After some blogging and slacking we saw Avi who was having lunch with his children in our restaurant. He had also been ravaged by the Für Elise tune and his wife’s first reaction had indeed been to hit the wall to the neighbor so they would turn off their damn alarm some time. I had a surf lesson scheduled for 1330 and wasn’t hungry yet so figured we would instead try the dinner later tonight and settled for mango lassies.

We were surfing at SK Town and I was the only one receiving a lesson so I got the instructor by myself which was really nice. It was much easier here than what I recall for Jeffrey’s Bay in South Africa so more or less every white water wave allowed me to surf standing until I reached the beach again. Lots of fun, but no photos this time to prove my skill 😉

Back at Talalla Resort and just in time for a Yoga class. I should be honest and state that I have some prejudices related to this area but tried to enter the class with an open mind. Let’s just say that there were people there who’s bodies bent in ways I’m pretty sure the body isn’t designed for, and Mona or yours truly was not the most flexible ones present.

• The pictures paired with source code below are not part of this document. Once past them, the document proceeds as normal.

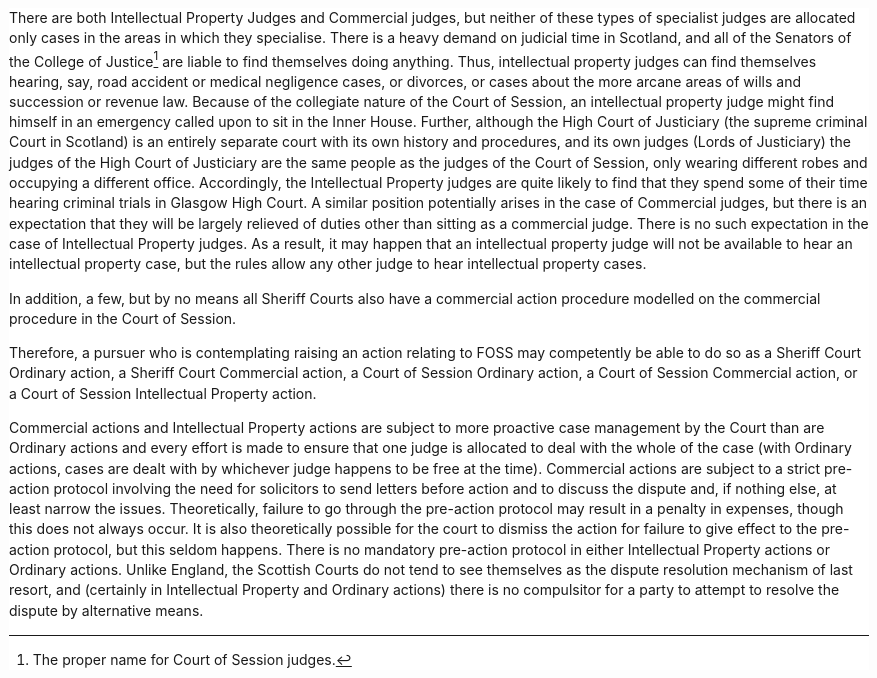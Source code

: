 There are both Intellectual Property Judges and Commercial judges, but
neither of these types of specialist judges are allocated only cases in
the areas in which they specialise. There is a heavy demand on judicial
time in Scotland, and all of the Senators of the College of Justice[^78]
are liable to find themselves doing anything. Thus, intellectual
property judges can find themselves hearing, say, road accident or
medical negligence cases, or divorces, or cases about the more arcane
areas of wills and succession or revenue law. Because of the collegiate
nature of the Court of Session, an intellectual property judge might
find himself in an emergency called upon to sit in the Inner House.
Further, although the High Court of Justiciary (the supreme criminal
Court in Scotland) is an entirely separate court with its own history
and procedures, and its own judges (Lords of Justiciary) the judges of
the High Court of Justiciary are the same people as the judges of the
Court of Session, only wearing different robes and occupying a different
office. Accordingly, the Intellectual Property judges are quite likely
to find that they spend some of their time hearing criminal trials in
Glasgow High Court. A similar position potentially arises in the case of
Commercial judges, but there is an expectation that they will be largely
relieved of duties other than sitting as a commercial judge. There is no
such expectation in the case of Intellectual Property judges. As a
result, it may happen that an intellectual property judge will not be
available to hear an intellectual property case, but the rules allow any
other judge to hear intellectual property cases.

In addition, a few, but by no means all Sheriff Courts also have a
commercial action procedure modelled on the commercial procedure in the
Court of Session.

Therefore, a pursuer who is contemplating raising an action relating to
FOSS may competently be able to do so as a Sheriff Court Ordinary
action, a Sheriff Court Commercial action, a Court of Session Ordinary
action, a Court of Session Commercial action, or a Court of Session
Intellectual Property action.

Commercial actions and Intellectual Property actions are subject to more
proactive case management by the Court than are Ordinary actions and
every effort is made to ensure that one judge is allocated to deal with
the whole of the case (with Ordinary actions, cases are dealt with by
whichever judge happens to be free at the time). Commercial actions are
subject to a strict pre-action protocol involving the need for
solicitors to send letters before action and to discuss the dispute and,
if nothing else, at least narrow the issues. Theoretically, failure to
go through the pre-action protocol may result in a penalty in expenses,
though this does not always occur. It is also theoretically possible for
the court to dismiss the action for failure to give effect to the
pre-action protocol, but this seldom happens. There is no mandatory
pre-action protocol in either Intellectual Property actions or Ordinary
actions. Unlike England, the Scottish Courts do not tend to see
themselves as the dispute resolution mechanism of last resort, and
(certainly in Intellectual Property and Ordinary actions) there is no
compulsitor for a party to attempt to resolve the dispute by alternative
means.


[^1]: The continued existence of Scots law as a separate system was
[^2]: The United Kingdom consists of England, Wales, Scotland and
[^3]: An Act for the Encouragement of Learning, by vesting the Copies of
[^4]: <http://www.opsi.gov.uk/acts/acts1988/ukpga_19880048_en_1.htm>
[^5]: 1992 SI 3233
[^6]: Re-enacted as 2009/24/EC
[^7]: Defined by the Copyright Act, s. 178 as “…emptygenerated by
[^8]: Copyright Act s. 9(3)
[^9]: Copyright Act s 11(2)
[^10]: The courts will occasionally intervene to correct manifest
[^11]: One the one hand, it is arguable that the output of a program
[^12]: Copyright Act, Sections 50A,B,C
[^13]: Copyright Act, Section 50C(1)
[^14]: Copyright Act, Section 50C(2)
[^15]: Copyright Act, Section 50A
[^16]: Copyright Act, Section 50BA
[^17]: Copyright Act, Section 50B
[^18]: Copyright Act, Sections 79 and 80
[^19]: Copyright Act, Section 12 (2)
[^20]: Copyright Act, Section 12
[^21]: Copyright Act, Section 12 (8)
[^22]: The term used in England and Northern Ireland is “Assignment” and
[^23]: Copyright Act, Section 90(3)
[^24]: It does not necessarily follow that the document requires to be
[^25]: Section 90(2)
[^26]: Section 91
[^27]: Section 90(1)
[^28]: Section 296(6)
[^29]: Section 296ZF
[^30]: Section 296
[^31]: Section 296ZA
[^32]: Section 296ZA (2)
[^33]: Section 296ZG
[^34]: Section 296ZD
[^35]: In Scotland “defender”
[^36]: Section 107(1)
[^37]: Section 107(1)(e)
[^38]: Section 107(2)
[^39]: Section 107 (2A)
[^40]: R v Vickerman 2012 unreported
[^41]: Section 296ZB
[^42]: Sections 99, 100 and for example 296(4)
[^43]: <http://customs.hmrc.gov.uk/channelsPortalWebApp/downloadFile?contentID=HMCE_CL_000244>
[^44]: Scots law, following Roman law recognises the binding legal
[^45]: Personal bar is the equivalent principle in Scotland to estoppel
[^46]: *Central London Property Trust Ltd v High Trees House Ltd* (1947)
[^47]: It is worth pointing out that neither joint ownership nor common
[^48]: “Derivative work” has no statutory definition in UK law, and is
[^49]: OSD Clause 5.
[^50]: OSD Clause 6. Bruce Perens indicates, e.g., that an author of
[^51]: Sections 79 and 80
[^52]: For judicial discussion of this point in the United States, see
[^53]: There is no case in Scotland directly dealing with FOSS licences,
[^54]: GNU GENERAL PUBLIC LICENSE (GPL) version 3, article 10,
[^55]: OSD Clause 10.
[^56]: Insolvency Act 1986
[^57]: Or, in Scotland, delict or negligence.
[^58]: *Caparo Industries plc v Dickman* (1990) 2 AC 605
[^59]: See e.g., the BSD license
[^60]: B., PERENS, “The Open Source Definition”, *Open Sources: Voices
[^61]: See e.g., M., OLSON, “Dual Licensing”, in *Open Sources 2.0: The
[^62]: The GNU General Public License expressly allows this (GPL v. 2,
[^63]: An outcome which may be more likely in Scotland than in England
[^64]: <http://www.bis.gov.uk/files/file22866.pdf>
[^65]: Consumer Protection Act 1987 Section 4(c)
[^66]: Neither the principles (freedoms) of the Free Software movement,
[^67]: E.g., GPL version 3 Art. 5 stipulates: “You must license the
[^68]: It has been argued that some licences, for example the GPL, try
[^69]: The European Union Public Licence, for example, permits
[^70]: For example, an action to enforce a promise of marriage
[^71]: Such as a contract to grant a lease of land which the party does
[^72]: For example, against a foreigner who is furth (i.e. out) of the
[^73]: It does not follow logically that the capital value of piece of
[^74]: *American Cyanamid -v- Ethicon Ltd.* (1975) RPC 513
[^75]: Formerly known as an Anton Piller order after *Anton Piller KG* v
[^76]: Not to be confused with the Supreme Court of the United Kingdom,
[^77]: Petition procedure is not likely to be applicable in a typical
[^78]: The proper name for Court of Session judges.
[^79]: “Barristers” is the name given to Advocates in England
[^80]: More properly, a Solicitor having rights of audience in the Court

There were quite a few exercised that required strength as well as stamina though so I at least wasn’t the worst in class in all aspects and left sweaty, tired and now really hungry.

The dinner was awesome, a guy grilling tuna the way you wanted, a nice salsa to that, nice salads and lovely curries as well. The nice buffet was topped up with a beer to share before returning to our room. I’m usually not one who cares for e.g. flowers placed on the bed when you arrive but I have to say it was quite nice to see this time, and this was part of their daily cleaning routine. I was exhausted after the exercising and fell asleep like a baby at 20:00 but this time with earplugs inserted.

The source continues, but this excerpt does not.